One such organisation is the Dunfermline Food Bank which has satellite centres in the constituency and is looking to open one in Benarty and Inverkeithing as well as Cowdenbeath, if they are able to recruit volunteers.
The food bank is run through the Trussell Trust and operates on the basis of providing emergency food parcels to people and families who are in crisis. They operate on the basis that you can only qualify for three crisis parcels in six months. The Trussell Trust report that the numbers of people helped by food banks in Scotland has risen from 14,318 in 2012-13 to 71,428 from April 2013 to the end of March this year including 22,387 children.
The rising cost of living and the fact that most people have had a wage freeze for the last four years is a major factor in people who are in work reaching crisis point with no money for food.
In our area changes to benefits and benefit delays are two big factors in people accessing the food bank. I recently spoke in a debate in the Parliament on welfare reform and I made clear that our ambition is not for more people on benefits but for skills and employment and whilst we need to reform welfare, I am afraid the current UK Government’s approach to this is flawed and is driving more people into deeper poverty. There needs to be jobs but as we are seeing, people also need to have access to the skills to be able to get the jobs and therefore any reform of welfare must address these fundamental issues and not simply remove the safety net as is currently happening for many individuals and families.
College budgets in Fife
This is also why I am highlighting the cuts in college budgets in Fife. At a time when we should have more people accessing courses and getting the chance to train and get skills that will lead to jobs, courses are being cut as a result of the Scottish Government’s priority for universities over colleges.
When Labour took over the running of Fife Council, two years ago, we made a decision that we would introduce the Living Wage which currently stands at £7.65 an hour, whereas the minimum wage is £6.31 an hour. Currently there are over 400,000 people in Scotland that are working for less than the living wage. I am now working with others in the Scottish Parliament making the case that the Procurement Reform (Scotland) Bill can and should be used to encourage the payment of the Living Wage by companies accessing public contracts. Scotland’s public sector spends approximately £10 billion on procurement. This spending power could and should be used to help transform workers’ rights including the payment of a living wage. This would make a significant difference for hard working people across Scotland facing a cost of living crisis, rising energy bills and child care costs. So far the Scottish Government has refused to include this in the Bill.

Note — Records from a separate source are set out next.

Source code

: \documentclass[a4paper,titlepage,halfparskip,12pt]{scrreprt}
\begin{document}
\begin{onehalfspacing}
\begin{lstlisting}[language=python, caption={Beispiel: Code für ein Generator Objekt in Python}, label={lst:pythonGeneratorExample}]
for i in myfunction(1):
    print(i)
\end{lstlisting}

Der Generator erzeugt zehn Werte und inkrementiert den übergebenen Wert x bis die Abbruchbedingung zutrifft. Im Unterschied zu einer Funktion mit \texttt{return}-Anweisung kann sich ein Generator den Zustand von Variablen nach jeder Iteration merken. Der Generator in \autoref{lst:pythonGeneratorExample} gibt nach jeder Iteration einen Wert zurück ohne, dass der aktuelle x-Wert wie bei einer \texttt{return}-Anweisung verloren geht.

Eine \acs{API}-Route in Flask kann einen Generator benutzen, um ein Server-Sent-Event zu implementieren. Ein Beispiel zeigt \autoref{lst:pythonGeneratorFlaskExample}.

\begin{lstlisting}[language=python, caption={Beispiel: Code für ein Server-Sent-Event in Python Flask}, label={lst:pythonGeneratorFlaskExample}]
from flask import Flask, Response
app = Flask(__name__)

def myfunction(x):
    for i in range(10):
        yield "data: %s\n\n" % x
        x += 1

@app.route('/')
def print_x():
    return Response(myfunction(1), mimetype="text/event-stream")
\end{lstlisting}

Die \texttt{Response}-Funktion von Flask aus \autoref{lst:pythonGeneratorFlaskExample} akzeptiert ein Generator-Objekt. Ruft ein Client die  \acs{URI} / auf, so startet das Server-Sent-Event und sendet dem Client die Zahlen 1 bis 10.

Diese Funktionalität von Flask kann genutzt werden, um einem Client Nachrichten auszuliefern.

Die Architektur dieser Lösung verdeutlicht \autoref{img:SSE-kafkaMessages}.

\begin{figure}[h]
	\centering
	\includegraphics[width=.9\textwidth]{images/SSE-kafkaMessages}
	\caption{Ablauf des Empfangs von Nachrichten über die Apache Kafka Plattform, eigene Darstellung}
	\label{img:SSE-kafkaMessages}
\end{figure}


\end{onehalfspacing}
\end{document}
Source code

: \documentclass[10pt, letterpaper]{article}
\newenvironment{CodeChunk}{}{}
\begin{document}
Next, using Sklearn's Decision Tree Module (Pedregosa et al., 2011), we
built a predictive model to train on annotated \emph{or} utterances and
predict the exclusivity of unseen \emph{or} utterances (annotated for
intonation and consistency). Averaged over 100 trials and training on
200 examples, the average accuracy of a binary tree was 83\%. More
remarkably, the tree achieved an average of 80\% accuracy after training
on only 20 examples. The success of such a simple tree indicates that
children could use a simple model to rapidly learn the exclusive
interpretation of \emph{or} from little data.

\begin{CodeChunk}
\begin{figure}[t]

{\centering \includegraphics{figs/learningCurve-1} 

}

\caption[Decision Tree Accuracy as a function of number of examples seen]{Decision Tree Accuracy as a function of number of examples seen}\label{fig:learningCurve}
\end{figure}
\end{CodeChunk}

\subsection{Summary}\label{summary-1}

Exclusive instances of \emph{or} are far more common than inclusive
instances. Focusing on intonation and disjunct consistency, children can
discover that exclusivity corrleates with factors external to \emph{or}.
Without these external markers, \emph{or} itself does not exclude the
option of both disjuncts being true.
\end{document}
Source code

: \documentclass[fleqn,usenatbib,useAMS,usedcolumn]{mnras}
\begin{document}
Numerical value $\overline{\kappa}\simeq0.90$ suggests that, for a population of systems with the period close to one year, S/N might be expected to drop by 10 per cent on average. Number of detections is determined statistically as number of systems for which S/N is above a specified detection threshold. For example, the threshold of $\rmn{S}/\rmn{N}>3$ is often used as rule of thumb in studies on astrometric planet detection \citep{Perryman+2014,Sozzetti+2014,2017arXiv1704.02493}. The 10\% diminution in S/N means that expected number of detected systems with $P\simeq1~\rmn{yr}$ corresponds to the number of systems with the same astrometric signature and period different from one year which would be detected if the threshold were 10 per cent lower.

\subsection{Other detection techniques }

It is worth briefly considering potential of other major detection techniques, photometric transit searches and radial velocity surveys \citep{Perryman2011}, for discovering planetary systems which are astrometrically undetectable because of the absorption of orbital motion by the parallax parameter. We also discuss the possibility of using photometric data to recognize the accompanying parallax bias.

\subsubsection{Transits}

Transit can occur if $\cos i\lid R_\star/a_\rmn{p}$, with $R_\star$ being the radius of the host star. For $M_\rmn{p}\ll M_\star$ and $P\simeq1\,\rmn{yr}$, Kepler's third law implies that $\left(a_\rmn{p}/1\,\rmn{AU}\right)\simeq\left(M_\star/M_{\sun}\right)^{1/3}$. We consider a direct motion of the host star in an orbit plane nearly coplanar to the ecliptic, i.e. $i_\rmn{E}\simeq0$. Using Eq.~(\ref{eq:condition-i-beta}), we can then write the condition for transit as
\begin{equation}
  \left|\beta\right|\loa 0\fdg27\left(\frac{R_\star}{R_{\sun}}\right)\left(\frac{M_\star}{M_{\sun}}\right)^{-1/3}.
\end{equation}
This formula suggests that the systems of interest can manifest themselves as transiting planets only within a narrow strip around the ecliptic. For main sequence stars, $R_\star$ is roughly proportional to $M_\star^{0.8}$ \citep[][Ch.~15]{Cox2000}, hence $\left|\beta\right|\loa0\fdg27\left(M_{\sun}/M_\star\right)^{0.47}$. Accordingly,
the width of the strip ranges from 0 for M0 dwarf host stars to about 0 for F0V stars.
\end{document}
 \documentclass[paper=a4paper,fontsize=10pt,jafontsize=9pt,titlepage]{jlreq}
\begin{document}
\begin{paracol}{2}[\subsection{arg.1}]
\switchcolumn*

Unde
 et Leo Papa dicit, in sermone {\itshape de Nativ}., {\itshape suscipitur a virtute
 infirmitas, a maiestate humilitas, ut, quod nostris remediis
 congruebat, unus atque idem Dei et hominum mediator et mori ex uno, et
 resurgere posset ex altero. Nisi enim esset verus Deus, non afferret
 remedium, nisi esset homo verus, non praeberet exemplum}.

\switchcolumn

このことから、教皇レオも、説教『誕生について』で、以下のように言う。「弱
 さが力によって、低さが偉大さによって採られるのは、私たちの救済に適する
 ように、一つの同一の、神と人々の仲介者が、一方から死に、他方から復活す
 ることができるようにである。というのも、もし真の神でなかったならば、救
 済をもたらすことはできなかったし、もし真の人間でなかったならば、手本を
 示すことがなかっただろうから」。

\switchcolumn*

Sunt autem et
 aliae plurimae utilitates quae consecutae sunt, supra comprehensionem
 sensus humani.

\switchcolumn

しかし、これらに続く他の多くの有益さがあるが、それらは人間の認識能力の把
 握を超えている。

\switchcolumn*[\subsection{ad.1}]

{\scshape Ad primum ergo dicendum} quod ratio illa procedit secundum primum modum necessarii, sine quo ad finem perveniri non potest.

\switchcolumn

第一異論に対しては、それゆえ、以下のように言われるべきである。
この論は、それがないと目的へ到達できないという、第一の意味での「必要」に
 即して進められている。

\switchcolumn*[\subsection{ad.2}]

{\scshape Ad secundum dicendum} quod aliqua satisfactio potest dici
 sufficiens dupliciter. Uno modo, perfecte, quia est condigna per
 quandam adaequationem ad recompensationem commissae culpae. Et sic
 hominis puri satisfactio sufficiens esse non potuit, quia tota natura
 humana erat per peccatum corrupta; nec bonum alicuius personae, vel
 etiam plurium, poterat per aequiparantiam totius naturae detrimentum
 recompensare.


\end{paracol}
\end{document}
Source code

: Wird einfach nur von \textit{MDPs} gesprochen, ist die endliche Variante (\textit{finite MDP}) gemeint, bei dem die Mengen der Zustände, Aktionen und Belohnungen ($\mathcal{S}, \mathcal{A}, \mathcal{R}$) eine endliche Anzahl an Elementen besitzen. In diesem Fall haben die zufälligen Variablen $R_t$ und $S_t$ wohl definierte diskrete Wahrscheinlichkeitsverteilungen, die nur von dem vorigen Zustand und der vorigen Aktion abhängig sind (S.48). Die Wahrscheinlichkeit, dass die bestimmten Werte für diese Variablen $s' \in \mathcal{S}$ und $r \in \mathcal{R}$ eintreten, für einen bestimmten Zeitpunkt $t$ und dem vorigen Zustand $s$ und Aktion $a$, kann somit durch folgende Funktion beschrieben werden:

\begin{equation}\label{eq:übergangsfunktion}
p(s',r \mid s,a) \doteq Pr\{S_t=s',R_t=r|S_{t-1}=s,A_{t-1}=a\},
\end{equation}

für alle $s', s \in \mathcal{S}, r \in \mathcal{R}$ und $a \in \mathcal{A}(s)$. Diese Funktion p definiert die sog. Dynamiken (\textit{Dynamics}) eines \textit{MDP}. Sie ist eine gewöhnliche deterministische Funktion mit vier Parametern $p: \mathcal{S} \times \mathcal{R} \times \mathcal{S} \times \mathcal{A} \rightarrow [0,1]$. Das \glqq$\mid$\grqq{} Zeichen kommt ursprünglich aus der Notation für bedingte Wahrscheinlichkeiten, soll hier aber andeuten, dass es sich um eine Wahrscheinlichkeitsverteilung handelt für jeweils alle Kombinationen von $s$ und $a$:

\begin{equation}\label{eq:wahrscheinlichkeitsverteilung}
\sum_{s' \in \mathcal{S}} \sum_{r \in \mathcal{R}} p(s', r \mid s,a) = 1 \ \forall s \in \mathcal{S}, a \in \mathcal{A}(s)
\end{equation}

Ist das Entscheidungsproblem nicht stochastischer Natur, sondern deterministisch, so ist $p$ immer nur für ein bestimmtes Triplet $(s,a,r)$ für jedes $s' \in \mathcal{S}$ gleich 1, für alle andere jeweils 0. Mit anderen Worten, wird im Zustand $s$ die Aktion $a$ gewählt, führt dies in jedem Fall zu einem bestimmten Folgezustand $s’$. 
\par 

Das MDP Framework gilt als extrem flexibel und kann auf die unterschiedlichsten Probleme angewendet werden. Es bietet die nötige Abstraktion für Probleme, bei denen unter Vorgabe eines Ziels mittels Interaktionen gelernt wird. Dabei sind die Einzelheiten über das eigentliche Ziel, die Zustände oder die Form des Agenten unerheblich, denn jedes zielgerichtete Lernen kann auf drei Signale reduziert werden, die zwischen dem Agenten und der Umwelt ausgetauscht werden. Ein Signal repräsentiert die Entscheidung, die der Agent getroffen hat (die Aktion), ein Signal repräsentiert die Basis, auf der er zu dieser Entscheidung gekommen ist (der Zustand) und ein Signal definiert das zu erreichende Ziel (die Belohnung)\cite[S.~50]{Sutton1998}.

St Kenneth’s Primary School
I had the pleasure this week of joining with Councillor Willie Clarke and Education executive member Bryan Poole on a visit to St Kenneth’s Primary School to thank everyone for all their hard work and the great inspection report they received.
The work of the school is very evident when speaking to pupils who are confident, enjoying their learning and there is just a total buzz around the school. Every child given the chance to achieve their potential must be our highest priority’.